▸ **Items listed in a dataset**
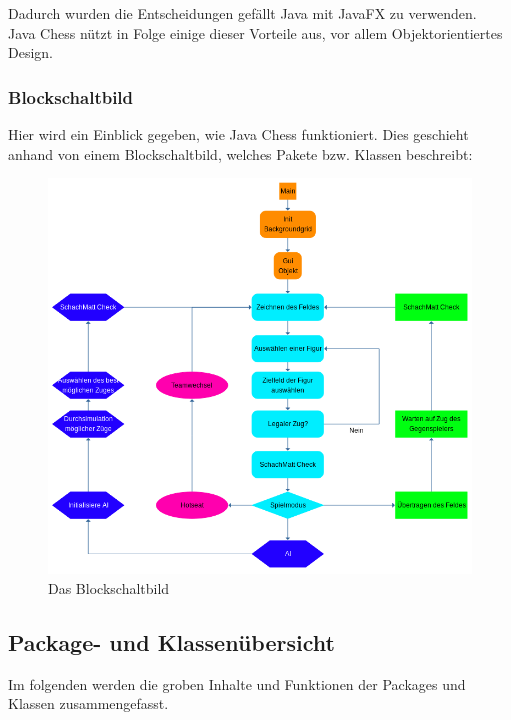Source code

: \documentclass[12pt,a4paper]{article}
\begin{document}
{Dadurch wurden die Entscheidungen gefällt Java mit JavaFX zu verwenden.\\
Java Chess nützt in Folge einige dieser Vorteile aus, vor allem Objektorientiertes Design. 


\subsubsection{Blockschaltbild}
\label{SUBSUBSEC:BLOCKSCHALTBILD}

Hier wird ein Einblick gegeben, wie Java Chess funktioniert. Dies geschieht anhand von einem Blockschaltbild, welches Pakete bzw. Klassen beschreibt: \\
\vspace{1cm}


\begin{figure}[H]
  \centering
   	\includegraphics[width=14cm]{graphics/block.png}
  \caption{Das Blockschaltbild}
  \label{fig:block}
\end{figure}

\subsection{Package- und Klassenübersicht}
\label{SUBSEC:PACKAGE}

Im folgenden werden die groben Inhalte und Funktionen der Packages und Klassen zusammengefasst.\

}
\end{document}
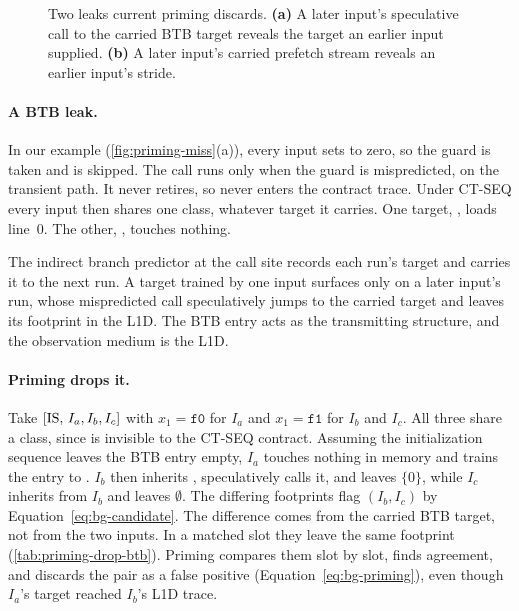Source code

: \begin{figure}[t]
\centering
\fitwidth{}
\caption{Two leaks current priming discards. \textbf{(a)} A later input's speculative call to the
carried BTB target reveals the target an earlier input supplied. \textbf{(b)} A later input's
carried prefetch stream reveals an earlier input's stride.}
\label{fig:priming-miss}
\end{figure}

\paragraph{A BTB leak.}
In our example (\autoref{fig:priming-miss}(a)), every input sets  to zero, so the guard
 is taken and  is skipped. The call runs only when the guard is
mispredicted, on the transient path. It never retires, so  never enters the contract
trace. Under \textsc{CT-SEQ} every input then shares one class, whatever target it carries. One
target, , loads line~$0$. The other, , touches nothing.

The indirect branch predictor at the call site records each run's target and carries it to the
next run. A target trained by one input surfaces only on a later input's run, whose mispredicted
call speculatively jumps to the carried target and leaves its footprint in the L1D. The BTB entry
acts as the transmitting structure, and the observation medium is the L1D.

\paragraph{Priming drops it.}
Take $\batch{I_a,I_b,I_c}$ with $x_1=\texttt{f0}$ for $I_a$ and $x_1=\texttt{f1}$ for $I_b$ and
$I_c$. All three share a class, since  is invisible to the \textsc{CT-SEQ} contract.
Assuming the initialization sequence leaves the BTB entry empty, $I_a$ touches nothing in memory
and trains the entry to . $I_b$ then inherits , speculatively calls it, and leaves
$\{0\}$, while $I_c$ inherits  from $I_b$ and leaves $\emptyset$. The differing footprints
flag $(I_b,I_c)$ by Equation~\eqref{eq:bg-candidate}. The difference comes from the carried BTB
target, not from the two inputs. In a matched slot they leave the same footprint
(\autoref{tab:priming-drop-btb}). Priming compares them slot by slot, finds agreement, and discards
the pair as a false positive (Equation~\eqref{eq:bg-priming}), even though $I_a$'s target reached $I_b$'s L1D trace.

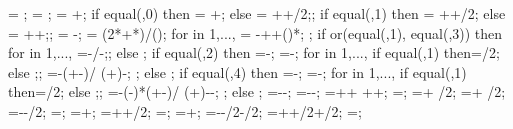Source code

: {{%
\Xaxesstarty = ;
\Yaxesstartx = ;
\Yaxesstarty = \y{\levelnumber}+\axisseperation;
if equal(\showsupports,0) then
{\Xaxesstartx = \x{\columnnumber}+\axisseperation;} else
{\Xaxesstartx = \x{\columnnumber}+\axisseperation+\supportwidth/2;};
if equal(\showsupports,1) then
{\Xaxesstartx = \x{\columnnumber}+\axisseperation+\supportwidth/2;} else
{\Xaxesstartx = \x{\columnnumber}+\axisseperation+\supportwidth;};
\pilecoordy = -\supportheight;
\pilespace = 
(2*\supportwidth+*\pilesidespace)/();
for \pileind in {1,...,{\numberofpiles}}{
\pilecoordx{\pileind} = -\supportwidth+\pilesidespace+()*\pilespace;
};
if or(equal(\latloadtype,1), equal(\latloadtype,3)) then {
for \iarr in {1,...,{\levelnumber}}{
	\arrstartx{\iarr}=-\toparrlen*\y{\iarr}/\structheight-\latloadshift;};
} else {};
if equal(\latloadtype,2) then {
	=-\latloadshift;
	=-\isomidy;
	for \iarr in {1,...,{\levelnumber}}{
		if equal(\iarr,1) then{\addtempy=\supportheight/2;} else {;};
		\arrstartx{\iarr}=-\toparrlen*(\y{\iarr}+\isomidy-\addtempy)/
		(\structheight+\isomidy)-\latloadshift;
	};
} else {};
if equal(\latloadtype,4) then {
	=-\latloadshift;
	=-\isomidy;
	for \iarr in {1,...,{\levelnumber}}{
		if equal(\iarr,1) then{\addtempy=\supportheight/2;} else {;};
		\arrstartx{\iarr}=-(\toparrlen-\basearrlen)*(\y{\iarr}+\isomidy-\addtempy)/
		(\structheight+\isomidy)-\latloadshift-\basearrlen;
	};
} else {};
\engbedrockstartx=-\leftsoildist-\engbedrockleftdist;
\engbedrockstarty=-\soilbelowfoundtof-\engbedrockdepth;
\engbedrockdeltax=\leftsoildist+\engbedrockleftdist+
  \buildingwidth+\rightsoildist+\engbedrockrightdist;
\engbedrockdeltay=\engbedrockdepth;
\engbedrockmidx=\engbedrockstartx + \engbedrockdeltax/2;
\engbedrockmidy=\engbedrockstarty + \engbedrockdeltay/2;
\translayerleftstartx=-\leftsoildist-\translayerlinet/2;
\translayerleftstarty=\leftwallh;
\translayerleftdeltay=\leftwallh+\soilbelowfoundtof;
\translayerrightstartx=\rightsoildist+\buildingwidth+\translayerlinet/2;
\translayerrightstarty=\rightwallh;
\translayerrightdeltay=\rightwallh+\soilbelowfoundtof;
\ssinterleftstartx=-\supportwidth-\baselinet/2-\ssinterlinet/2;
\ssinterrightstartx=\buildingwidth+\supportwidth+\baselinet/2+\ssinterlinet/2;
\ssinterleftstarty=\leftwallh;
}}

▸ **Description of the task**
Could you work out how many lines in the records include "every"? Answer with the number only.

▸ **Your response**
2